Lungenödem bei Glioblastom: Ursachen, Diagnose und Behandlungsstrategien

Ein Lungenödem ist eine potenziell lebensbedrohliche Komplikation, die bei Patienten mit Glioblastom auftreten kann. Dieser Artikel beleuchtet die Ursachen, diagnostischen Verfahren und Behandlungsstrategien für diese schwerwiegende Erkrankung.

Einführung

Das Glioblastom, ein aggressiver Hirntumor, kann auf verschiedene Weise zu Komplikationen führen, die die Lebensqualität der Betroffenen erheblich beeinträchtigen. Eine dieser Komplikationen ist das Lungenödem, eine Ansammlung von Flüssigkeit in der Lunge, die zu schwerer Atemnot führen kann. Es ist wichtig zu beachten, dass die Dyspnoe, also die subjektiv empfundene Atemnot, ein Symptom ist, dessen Ausmaß nur der Patient selbst beurteilen kann. Sie wird jedoch oft als lebensbedrohlich wahrgenommen.

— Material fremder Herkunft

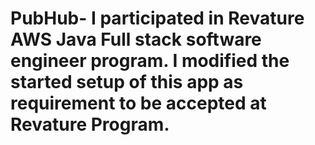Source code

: # PubHub- I participated in Revature AWS Java Full stack software engineer program. I modified the started setup of this app as requirement to be accepted at Revature Program.

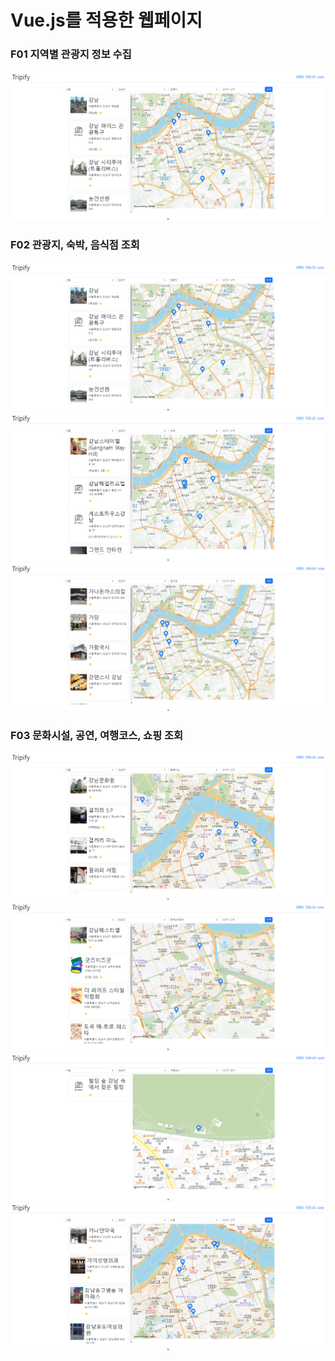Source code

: # Vue.js를 적용한 웹페이지

### F01 지역별 관광지 정보 수집
<img src="img/F01.PNG">

### F02 관광지, 숙박, 음식점 조회
<img src="img/F02_관광지.PNG">
<img src="img/F02_숙박.PNG">
<img src="img/F02_음식점.PNG">

### F03 문화시설, 공연, 여행코스, 쇼핑 조회
<img src="img/F03_문화시설.PNG">
<img src="img/F03_공연.PNG">
<img src="img/F03_여행코스.PNG">
<img src="img/F03_쇼핑.PNG">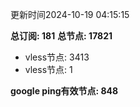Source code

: 更新时间2024-10-19 04:15:15

**总订阅: 181**
**总节点: 17821**
- vless节点: 3413
- vless节点: 1

**google ping有效节点: 848**
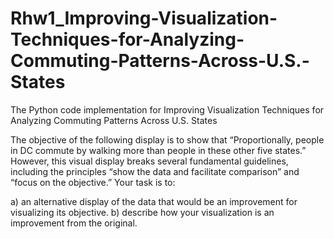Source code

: # Rhw1_Improving-Visualization-Techniques-for-Analyzing-Commuting-Patterns-Across-U.S.-States
The Python code implementation for Improving Visualization Techniques for Analyzing Commuting Patterns Across U.S. States

The objective of the following display is to show that “Proportionally, people in DC commute by walking more than people in these other five states.” However, this visual display breaks several fundamental guidelines, including the principles “show the data and facilitate comparison” and “focus on the objective.” Your task is to:

a)	 an alternative display of the data that would be an improvement for visualizing its objective. 
b)	 describe how your visualization is an improvement from the original.
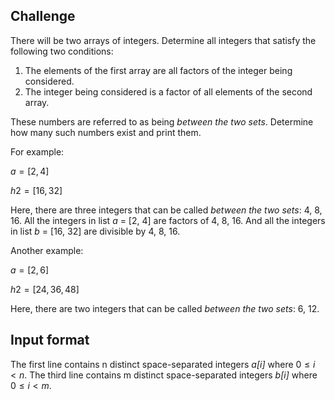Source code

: ## Challenge
There will be two arrays of integers. Determine all
integers that satisfy the following two conditions:

1. The elements of the first array are all factors of
the integer being considered.
2. The integer being considered is a factor of all
elements of the second array.

These numbers are referred to as being *between 
the two sets*. Determine how many such numbers exist and
print them.

For example:

$a=[2, 4]$

$h2=[16, 32]$

Here, there are three integers that can be called *between
the two sets*: 4, 8, 16.
All the integers in list *a* = [2, 4] are factors of 4, 8, 16.
And all the integers in list *b* = [16, 32] are divisible by 
4, 8, 16. 

Another example:

$a=[2, 6]$

$h2=[24, 36, 48]$

Here, there are two integers that can be called *between
the two sets*: 6, 12.


## Input format

The first line contains n distinct space-separated integers *a[i]* where $0\leq i< n$.
The third line contains m distinct space-separated integers *b[i]* where $0\leq i< m$.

Ursachen des Lungenödems bei Glioblastom-Patienten

Ein Lungenödem kann verschiedene Ursachen haben, die direkt oder indirekt mit dem Glioblastom in Verbindung stehen können. Dazu gehören:

  • Kardiale Ursachen: Herzprobleme, die durch die allgemeine Schwächung des Körpers oder durch spezifische Behandlungen des Glioblastoms entstehen, können zu einem Lungenödem führen.
  • Pulmonale Ursachen: Infektionen der Atemwege oder andere Lungenerkrankungen können bei ohnehin geschwächten Patienten ein Lungenödem begünstigen.
  • Neuromuskuläre Ursachen: Glioblastome können neuromuskuläre Störungen verursachen, die die Atemmuskulatur beeinträchtigen und somit ein Lungenödem auslösen können.
  • Iatrogene Ursachen: Bestimmte Medikamente oder Behandlungen, die im Rahmen der Glioblastom-Therapie eingesetzt werden, können als Nebenwirkung ein Lungenödem verursachen.
  • Extrapulmonale Ursachen: Ursachen außerhalb der Lunge.
  • Psychogene Ursachen: Psychische Faktoren.
  • Hämatogene Ursachen: Ursachen, die vom Blut ausgehen.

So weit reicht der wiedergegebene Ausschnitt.